Originally posted by John DiLeo:
Maybe you can tell the difference but I dont think the average listener in the audience really notices the difference you mention regarding all the technical nuances.
John, I guess if you are planning to only learn what the 'average' listener notices, you might as well forget about learning the correct chords, words and melody for a song, as well...
The audience doesn't often know WHY it likes one player over another. The technical details are beyond them. But like they say "I can't tell good art from bad, But I know what I like.."
They don't need to understand how, or why you are doing something. They just need to like it. But if you base your learning about what YOU think the audience does, or doesn't understand, you are making a big mistake, IMO. It is easy to make false assumptions about what non-musicians like or not.
Let's face it, if these bends, or any other technical performance 'trick', are performed by those 'greats', including, of course the 'greats' on the instrument that you are emulating, well, they are not playing them because they go over a non-technical audience's head. They play them because a great bend, at the right time and place, is a EMOTIONAL experience that needs no technical knowledge whatsoever.
The technical knowledge, that's OUR job. We do the work, so they don't HAVE to think about it.

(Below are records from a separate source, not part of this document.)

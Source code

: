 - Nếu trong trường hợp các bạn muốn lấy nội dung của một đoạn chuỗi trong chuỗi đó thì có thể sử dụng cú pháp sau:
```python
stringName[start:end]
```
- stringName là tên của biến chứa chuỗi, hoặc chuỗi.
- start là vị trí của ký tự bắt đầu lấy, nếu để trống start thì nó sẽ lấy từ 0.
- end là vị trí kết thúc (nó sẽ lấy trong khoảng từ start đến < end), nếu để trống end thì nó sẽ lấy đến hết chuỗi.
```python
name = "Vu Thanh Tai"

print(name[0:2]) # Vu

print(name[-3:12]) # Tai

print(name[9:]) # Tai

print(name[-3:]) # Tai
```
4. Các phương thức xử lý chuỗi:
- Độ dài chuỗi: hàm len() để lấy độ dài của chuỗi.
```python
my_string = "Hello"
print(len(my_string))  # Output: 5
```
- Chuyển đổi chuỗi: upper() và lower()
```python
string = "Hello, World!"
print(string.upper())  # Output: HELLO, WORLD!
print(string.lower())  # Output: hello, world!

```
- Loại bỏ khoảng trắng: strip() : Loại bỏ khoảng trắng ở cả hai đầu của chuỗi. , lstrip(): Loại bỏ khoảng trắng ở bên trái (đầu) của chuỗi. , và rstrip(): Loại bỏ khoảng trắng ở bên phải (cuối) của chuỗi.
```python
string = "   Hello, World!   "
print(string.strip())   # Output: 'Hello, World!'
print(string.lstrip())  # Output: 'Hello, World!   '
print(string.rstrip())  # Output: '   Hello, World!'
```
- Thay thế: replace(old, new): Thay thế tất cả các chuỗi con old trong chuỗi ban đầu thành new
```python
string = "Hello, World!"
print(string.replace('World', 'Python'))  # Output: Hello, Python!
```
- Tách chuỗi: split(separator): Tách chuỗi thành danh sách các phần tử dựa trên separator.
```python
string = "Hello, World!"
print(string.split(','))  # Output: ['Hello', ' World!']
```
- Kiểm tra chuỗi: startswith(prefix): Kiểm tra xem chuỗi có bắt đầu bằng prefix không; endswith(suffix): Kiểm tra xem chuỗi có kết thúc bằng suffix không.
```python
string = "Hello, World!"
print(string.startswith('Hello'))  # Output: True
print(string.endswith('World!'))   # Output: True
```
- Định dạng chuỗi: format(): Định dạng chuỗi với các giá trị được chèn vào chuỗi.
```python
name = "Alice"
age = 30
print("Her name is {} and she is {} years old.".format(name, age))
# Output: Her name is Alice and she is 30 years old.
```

Anyone, by the way, that thinks that bending while you are playing a LH chord section is as good as when you are NOT, there's an easy test you can do. Record into your sequencer JUST the backing for a song you like to solo over. Now, play back the backing, and use the audio recorder (or another track in the sequencer) to record yourself playing the solo.

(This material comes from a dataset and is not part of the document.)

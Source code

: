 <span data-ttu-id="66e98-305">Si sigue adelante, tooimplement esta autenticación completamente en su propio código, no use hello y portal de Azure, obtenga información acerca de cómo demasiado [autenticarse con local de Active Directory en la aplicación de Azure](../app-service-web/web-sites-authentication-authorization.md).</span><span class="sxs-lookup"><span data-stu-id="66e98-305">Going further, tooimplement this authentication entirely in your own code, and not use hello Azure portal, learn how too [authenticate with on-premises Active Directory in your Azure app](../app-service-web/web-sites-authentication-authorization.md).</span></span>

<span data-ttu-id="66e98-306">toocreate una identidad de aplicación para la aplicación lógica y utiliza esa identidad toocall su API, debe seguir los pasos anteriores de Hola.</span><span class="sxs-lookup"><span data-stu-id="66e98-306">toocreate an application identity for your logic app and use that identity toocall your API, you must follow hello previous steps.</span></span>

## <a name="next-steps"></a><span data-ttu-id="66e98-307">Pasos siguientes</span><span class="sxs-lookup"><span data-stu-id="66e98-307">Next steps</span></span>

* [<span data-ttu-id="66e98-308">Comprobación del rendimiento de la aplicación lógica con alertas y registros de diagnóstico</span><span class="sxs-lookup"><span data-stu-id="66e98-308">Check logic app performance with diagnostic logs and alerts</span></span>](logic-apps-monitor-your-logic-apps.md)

Now do the same thing, but play the chords and the solo at the same time. Listen to the two. Count how many times you were in the process of doing a bend when the chord changed, on the SMF backing version. You already know how many times you did it while you were playing it all live... ZERO!
For most players that learned in bands, you never have to think about this, but if you learn on arranger, you have to start using the sequencer, even if it is simply a copy of what your LH would have done, anyway, and you can finally get to understand the MASSIVE difference between playing bends when YOU (or the music) need them, and playing when you have a spare second to jump to the wheel and back.
Night and day, I'm afraid.
To be honest, most of the really juicy bend opportunities come DURING chord changes. That's what makes them so expressive - they transition from one mode to another. And these are the very ones you cannot do in arranger mode, so it's easy to assume that they are not as important as they are. But give the arranger a rest, sometimes, and just let your emotion allow you to play what YOU want, not what the arranger MAKES you play, and you can start to understand why all the REAL instrument players that you are emulating use those bends in the first place. Guitar players, sax players, violin players, fretless bass, horn players, you name it. If it CAN be bent, the good players DO...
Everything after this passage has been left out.